I smiled to myself and headed back to my acrylic paint duties. Without intending it to be, working the same shift at Art Attack was becoming the perfect chance for Pam and me to hang together. Even though we’re both sophomores at Teawood High, my volleyball season being in full swing and Pam’s double passions for fashion
and
her boyfriend, Jake, have kept us preoccupied. Before this job, we’d mostly been keeping in touch via text.
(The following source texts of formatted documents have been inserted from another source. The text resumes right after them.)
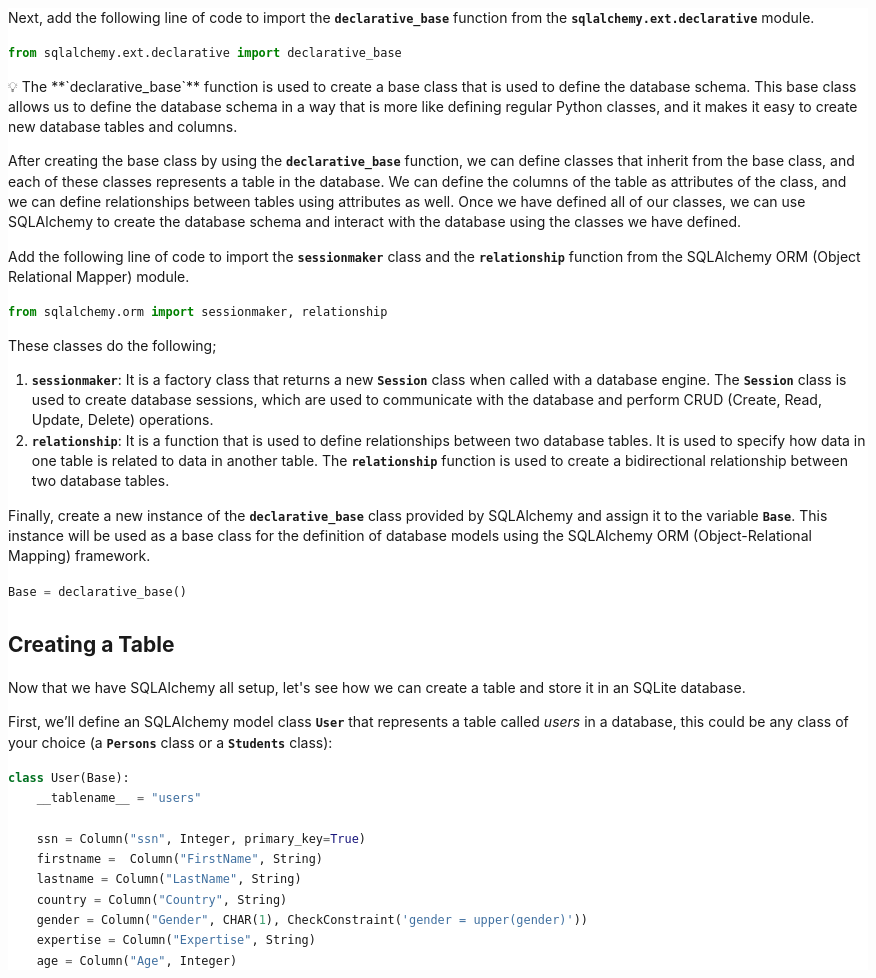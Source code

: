 Next, add the following line of code to import the **`declarative_base`** function from the **`sqlalchemy.ext.declarative`** module. 

```python
from sqlalchemy.ext.declarative import declarative_base
```

<aside>
💡 The **`declarative_base`** function is used to create a base class that is used to define the database schema. This base class allows us to define the database schema in a way that is more like defining regular Python classes, and it makes it easy to create new database tables and columns.

After creating the base class by using the **`declarative_base`** function, we can define classes that inherit from the base class, and each of these classes represents a table in the database. We can define the columns of the table as attributes of the class, and we can define relationships between tables using attributes as well. Once we have defined all of our classes, we can use SQLAlchemy to create the database schema and interact with the database using the classes we have defined.

</aside>

Add the following line of code to import the **`sessionmaker`** class and the **`relationship`** function from the SQLAlchemy ORM (Object Relational Mapper) module. 

```python
from sqlalchemy.orm import sessionmaker, relationship
```

These classes do the following;

1. **`sessionmaker`**: It is a factory class that returns a new **`Session`** class when called with a database engine. The **`Session`** class is used to create database sessions, which are used to communicate with the database and perform CRUD (Create, Read, Update, Delete) operations.
2. **`relationship`**: It is a function that is used to define relationships between two database tables. It is used to specify how data in one table is related to data in another table. The **`relationship`** function is used to create a bidirectional relationship between two database tables.

Finally, create a new instance of the **`declarative_base`** class provided by SQLAlchemy and assign it to the variable **`Base`**. This instance will be used as a base class for the definition of database models using the SQLAlchemy ORM (Object-Relational Mapping) framework.

```python
Base = declarative_base()
```

## Creating a Table

Now that we have SQLAlchemy all setup, let's see how we can create a table and store it in an SQLite database.

First, we’ll define an SQLAlchemy model class **`User`** that represents a table called *users* in a database, this could be any class of your choice (a **`Persons`** class or a **`Students`** class):

```python
class User(Base):
    __tablename__ = "users"

    ssn = Column("ssn", Integer, primary_key=True)
    firstname =  Column("FirstName", String)
    lastname = Column("LastName", String)
    country = Column("Country", String)
    gender = Column("Gender", CHAR(1), CheckConstraint('gender = upper(gender)'))
    expertise = Column("Expertise", String)
    age = Column("Age", Integer)
```
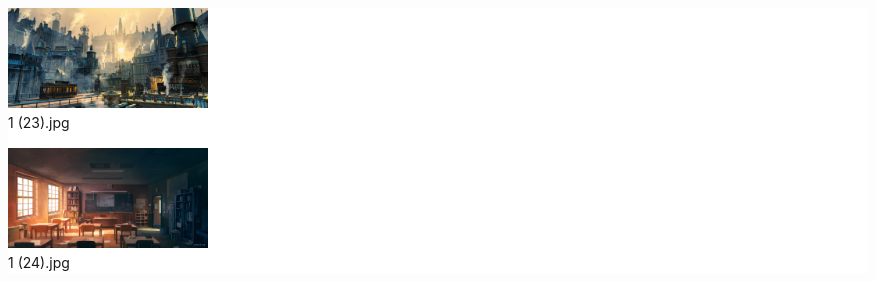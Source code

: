 <img src="./1 (23).jpg" width="200"><br>
1 (23).jpg
</td>
</tr>
<tr>
<td valign="bottom">
<img src="./1 (24).jpg" width="200"><br>
1 (24).jpg
</td>
<td valign="bottom">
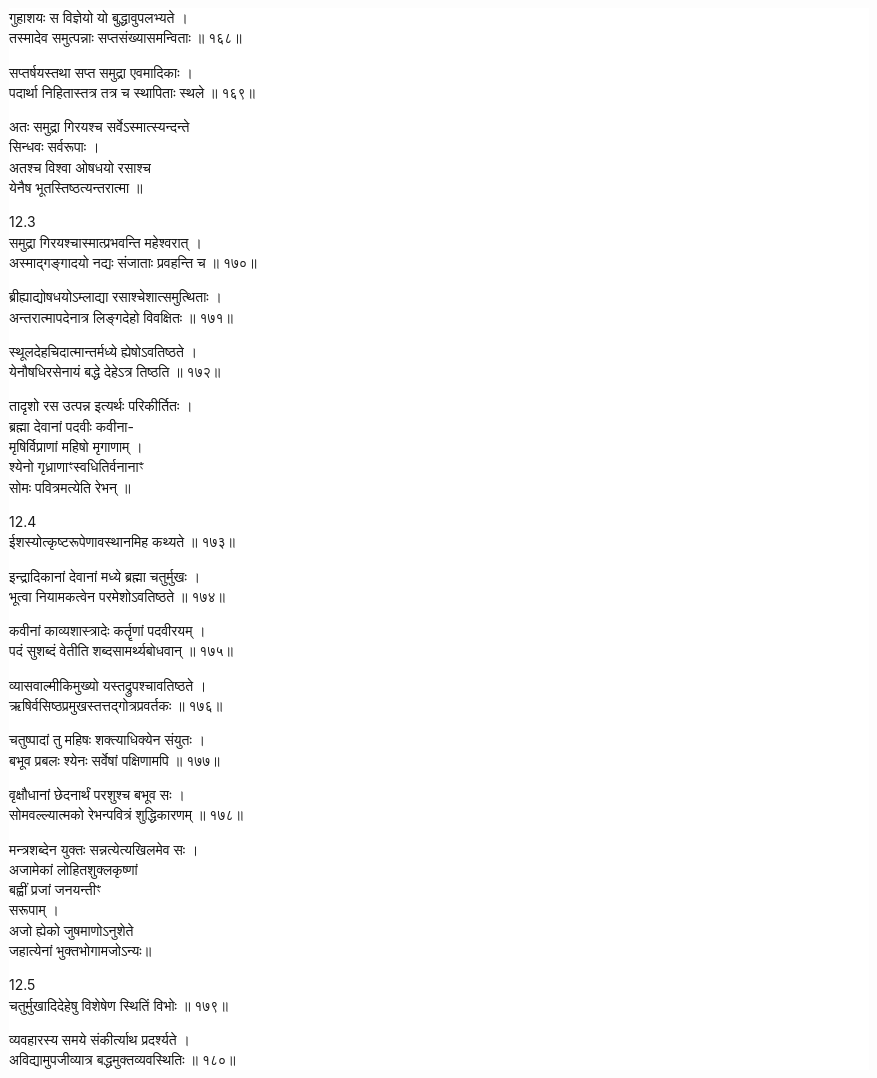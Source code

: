 गुहाशयः स विज्ञेयो यो बुद्धावुपलभ्यते ।  
तस्मादेव समुत्पन्नाः सप्तसंख्यासमन्विताः ॥ १६८॥  
  
सप्तर्षयस्तथा सप्त समुद्रा एवमादिकाः ।  
पदार्था निहितास्तत्र तत्र च स्थापिताः स्थले ॥ १६९॥  
  
अतः समुद्रा गिरयश्च सर्वेऽस्मात्स्यन्दन्ते  
सिन्धवः सर्वरूपाः ।  
अतश्च विश्वा ओषधयो रसाश्च  
येनैष भूतस्तिष्ठत्यन्तरात्मा ॥  
  
 12.3  
समुद्रा गिरयश्चास्मात्प्रभवन्ति महेश्वरात् ।  
अस्माद्गङ्गादयो नद्यः संजाताः प्रवहन्ति च ॥ १७०॥  
  
ब्रीह्याद्योषधयोऽम्लाद्या रसाश्चेशात्समुत्थिताः ।  
अन्तरात्मापदेनात्र लिङ्गदेहो विवक्षितः ॥ १७१॥  
  
स्थूलदेहचिदात्मान्तर्मध्ये ह्येषोऽवतिष्ठते ।  
येनौषधिरसेनायं बद्धे देहेऽत्र तिष्ठति ॥ १७२॥  
  
तादृशो रस उत्पन्न इत्यर्थः परिकीर्तितः ।  
ब्रह्मा देवानां पदवीः कवीना-  
मृषिर्विप्राणां महिषो मृगाणाम् ।  
श्येनो गृध्राणाꣳस्वधितिर्वनानाꣳ  
सोमः पवित्रमत्येति रेभन् ॥  
  
 12.4  
ईशस्योत्कृष्टरूपेणावस्थानमिह कथ्यते ॥ १७३॥  
  
इन्द्रादिकानां देवानां मध्ये ब्रह्मा चतुर्मुखः ।  
भूत्वा नियामकत्वेन परमेशोऽवतिष्ठते ॥ १७४॥  
  
कवीनां काव्यशास्त्रादेः कर्तॄणां पदवीरयम् ।  
पदं सुशब्दं वेतीति शब्दसामर्थ्यबोधवान् ॥ १७५॥  
  
व्यासवाल्मीकिमुख्यो यस्तद्रुपश्चावतिष्ठते ।  
ऋषिर्वसिष्ठप्रमुखस्तत्तद्गोत्रप्रवर्तकः ॥ १७६॥  
  
चतुष्पादां तु महिषः शक्त्याधिक्येन संयुतः ।  
बभूव प्रबलः श्येनः सर्वेषां पक्षिणामपि ॥ १७७॥  
  
वृक्षौधानां छेदनार्थं परशुश्च बभूव सः ।  
सोमवल्ल्यात्मको रेभन्पवित्रं शुद्धिकारणम् ॥ १७८॥  
  
मन्त्रशब्देन युक्तः सन्नत्येत्यखिलमेव सः ।  
अजामेकां लोहितशुक्लकृष्णां  
बह्वीं प्रजां जनयन्तीꣳ  
 सरूपाम् ।  
अजो ह्येको जुषमाणोऽनुशेते  
जहात्येनां भुक्तभोगामजोऽन्यः॥  
  
 12.5  
चतुर्मुखादिदेहेषु विशेषेण स्थितिं विभोः ॥ १७९॥  
  
व्यवहारस्य समये संकीर्त्याथ प्रदर्श्यते ।  
अविद्यामुपजीव्यात्र बद्धमुक्तव्यवस्थितिः ॥ १८०॥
Unexpected bonus BFF time aside, Pam got me a job here for another reason altogether. Once she heard I was passed up for the volleyball summer camp scholarship and had to raise the fifteen-hundred-dollar fee on my own, she put in a good word with her boss. Now here I am, two weeks later, proudly rocking the faux-paint-splattered red employee vest.
Art Attack was one of a few artsy stores
to pop up on Main Avenue in recent months. The eleven-block strip, known to locals as “the Ave,” always had potential. Just a few miles from New York City, Teawood, New Jersey, is a large suburb with a metropolitan vibe. Cozy coaches—or as we like to call them, adult school buses—make their way down the Ave, shuttling Teawood residents to and from their NYC jobs every workday, morning and evening. On Saturdays kids either head across the bridge to shop in Manhattan or parade down the Ave in celebs-on-a-coffee-run attire. For them it’s all about comfy boots with oversize handbags and shades.
In the heart of the strip, the brick sidewalks are spacious and lined with benches and old-world lampposts. Luxury car dealer-ships, designer shoe stores, and fancy evening gown showrooms stand alongside busy restaurants, open-late ice cream shops, and trendy clothing stores. Lots of famous folks who live in nearby, more upscale towns—including a few rappers who publicly claim to still be living in New York City—can be spotted shopping or lunching here. (Reverend Run’s kids are known to pass through, reality-show cameras in tow.)
Shiny cars cruise up and down, looking for both attention and parking.
No celebrity sightings in Art Attack to report yet. That’s probably because my part-time working hours are spent avoiding customers and their art-related questions. Pam, in her arstyliciousness, is a much better fit for this job. Honestly, if I’d known that a prerequisite for working at an art supply store was creativity, I would’ve found another way to earn money.